The spoon’s best-known role in the annals of children’s literature is as the dish’s paramour. But the spoon can be more than a consort. In Amy Krause Rosenthal’s classic tale of identity crisis, the titular implement has thoughts and feelings. (Spoon wants to be a fork.) It is exceedingly rare, however, for this most well-rounded of utensils to be considered not a character with agency but an object to use — you know, like a spoon. In part that’s because we tend to remake everything in our own image, as if it’s somehow comforting — rather than terrifying — to think of spoons (and sausages and scissors and seeds) as sentient. It’s also infinitely more difficult to craft a narrative around a soulless, spoony spoon: humble, edgeless, concave, mute.

What makes THE SPOON (Crocodile Books, 40 pp., $14.95, ages 5 to 7), a newly translated picture book by the Argentine writer Sandra Siemens, so admirable is that its spoon is just an object. No cute eyes or twiggy limbs or jaunty smile. The tension of the story isn’t what the spoon can do but what one can do with the spoon.

The answer, in this case, is not much. This spoon is a small silver one, a wedding gift brought by the young protagonist’s great-grandmother to a new country after an unnamed war. And as the girl learns, the spoon’s uses are now proscribed: It’s not meant to stir soup, dig holes or make music. It’s so precious it must be kept sequestered in a drawer and admired — robbed, therefore, of its spooniness. For the child, unfreighted by the ossifying tendencies of intergenerational trauma and the paralysis of accumulated meaning, this sucks. “I don’t think I want a spoon like that,” she says, “a spoon that’s not to be used.”

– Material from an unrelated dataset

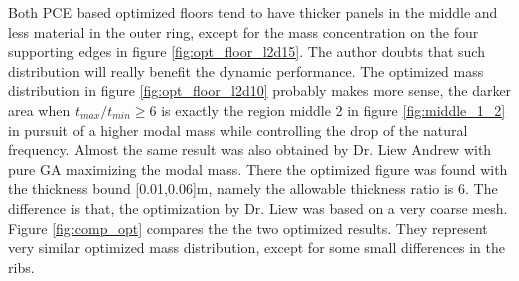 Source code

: Both PCE based optimized floors tend to have thicker panels in the middle and less material in the outer ring, except for the mass concentration on the four supporting edges in figure \ref{fig:opt_floor_l2d15}. The author doubts that such distribution will really benefit the dynamic performance. The optimized mass distribution in figure \ref{fig:opt_floor_l2d10} probably makes more sense, the darker area when $t_{max}/t_{min}\geq 6$ is exactly the region middle 2 in figure \ref{fig:middle_1_2} in pursuit of a higher modal mass while controlling the drop of the natural frequency. Almost the same result was also obtained by Dr. Liew Andrew with pure GA maximizing the modal mass. There the optimized figure was found with the thickness bound [0.01,0.06]m, namely the allowable thickness ratio is 6. The difference is that, the optimization by Dr. Liew was based on a very coarse mesh. Figure \ref{fig:comp_opt} compares the the two optimized results. They represent very similar optimized mass distribution, except for some small differences in the ribs.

Despite the Corporate-Memphis-style illustrations by Bea Lozano, which one could imagine on a mural in the lobby of a tech startup, “The Spoon” is remarkably profound. What use is an object? How do we balance the weight of the past with the desires of the present? What do we owe to the stories that brought us here? Siemens manages to pose these questions in simple, spare language. “It reminds me of a shell that carries the sounds of the sea,” she writes. “I put the spoon to my ear, but it’s quiet. For now, it doesn’t have anything to say.” Thankfully, that’s not the case with the book. It’s an elegant and wise work, capable of delivering oceans of meaning in easily consumed spoonfuls.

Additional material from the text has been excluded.